START Data shown
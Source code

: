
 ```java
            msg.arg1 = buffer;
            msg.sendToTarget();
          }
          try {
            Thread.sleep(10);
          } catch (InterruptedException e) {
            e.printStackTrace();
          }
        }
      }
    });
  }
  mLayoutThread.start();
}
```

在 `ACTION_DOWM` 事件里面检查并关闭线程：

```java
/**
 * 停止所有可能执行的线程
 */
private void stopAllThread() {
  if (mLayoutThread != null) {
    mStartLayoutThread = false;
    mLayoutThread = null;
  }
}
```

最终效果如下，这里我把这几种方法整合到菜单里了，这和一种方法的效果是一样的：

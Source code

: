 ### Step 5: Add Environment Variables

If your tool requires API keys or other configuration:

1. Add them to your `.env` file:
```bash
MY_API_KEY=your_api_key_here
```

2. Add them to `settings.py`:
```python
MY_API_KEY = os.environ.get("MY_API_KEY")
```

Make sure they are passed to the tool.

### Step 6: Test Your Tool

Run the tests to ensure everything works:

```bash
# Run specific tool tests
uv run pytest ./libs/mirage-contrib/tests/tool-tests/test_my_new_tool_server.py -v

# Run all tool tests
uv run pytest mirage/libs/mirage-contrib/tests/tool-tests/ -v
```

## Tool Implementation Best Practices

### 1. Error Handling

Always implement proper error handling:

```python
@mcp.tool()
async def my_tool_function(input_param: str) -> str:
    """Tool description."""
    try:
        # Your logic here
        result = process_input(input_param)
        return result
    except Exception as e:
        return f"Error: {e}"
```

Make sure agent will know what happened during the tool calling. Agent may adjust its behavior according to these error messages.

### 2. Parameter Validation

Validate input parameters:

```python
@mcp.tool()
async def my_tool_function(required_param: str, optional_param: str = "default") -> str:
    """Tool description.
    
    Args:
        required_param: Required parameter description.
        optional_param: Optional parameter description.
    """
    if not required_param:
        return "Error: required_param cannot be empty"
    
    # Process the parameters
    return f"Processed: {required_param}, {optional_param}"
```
END Data shown
**Instructions for the task**
For every entry above, give it back exactly as written.

**Answer to this problem**
Source code

:
 ```java
            msg.arg1 = buffer;
            msg.sendToTarget();
          }
          try {
            Thread.sleep(10);
          } catch (InterruptedException e) {
            e.printStackTrace();
          }
        }
      }
    });
  }
  mLayoutThread.start();
}
```

在 `ACTION_DOWM` 事件里面检查并关闭线程：

```java
/**
 * 停止所有可能执行的线程
 */
private void stopAllThread() {
  if (mLayoutThread != null) {
    mStartLayoutThread = false;
    mLayoutThread = null;
  }
}
```

最终效果如下，这里我把这几种方法整合到菜单里了，这和一种方法的效果是一样的：

Source code

: ### Step 5: Add Environment Variables

If your tool requires API keys or other configuration:

1. Add them to your `.env` file:
```bash
MY_API_KEY=your_api_key_here
```

2. Add them to `settings.py`:
```python
MY_API_KEY = os.environ.get("MY_API_KEY")
```

Make sure they are passed to the tool.

### Step 6: Test Your Tool

Run the tests to ensure everything works:

```bash
# Run specific tool tests
uv run pytest ./libs/mirage-contrib/tests/tool-tests/test_my_new_tool_server.py -v

# Run all tool tests
uv run pytest mirage/libs/mirage-contrib/tests/tool-tests/ -v
```

## Tool Implementation Best Practices

### 1. Error Handling

Always implement proper error handling:

```python
@mcp.tool()
async def my_tool_function(input_param: str) -> str:
    """Tool description."""
    try:
        # Your logic here
        result = process_input(input_param)
        return result
    except Exception as e:
        return f"Error: {e}"
```

Make sure agent will know what happened during the tool calling. Agent may adjust its behavior according to these error messages.

### 2. Parameter Validation

Validate input parameters:

```python
@mcp.tool()
async def my_tool_function(required_param: str, optional_param: str = "default") -> str:
    """Tool description.
    
    Args:
        required_param: Required parameter description.
        optional_param: Optional parameter description.
    """
    if not required_param:
        return "Error: required_param cannot be empty"
    
    # Process the parameters
    return f"Processed: {required_param}, {optional_param}"
```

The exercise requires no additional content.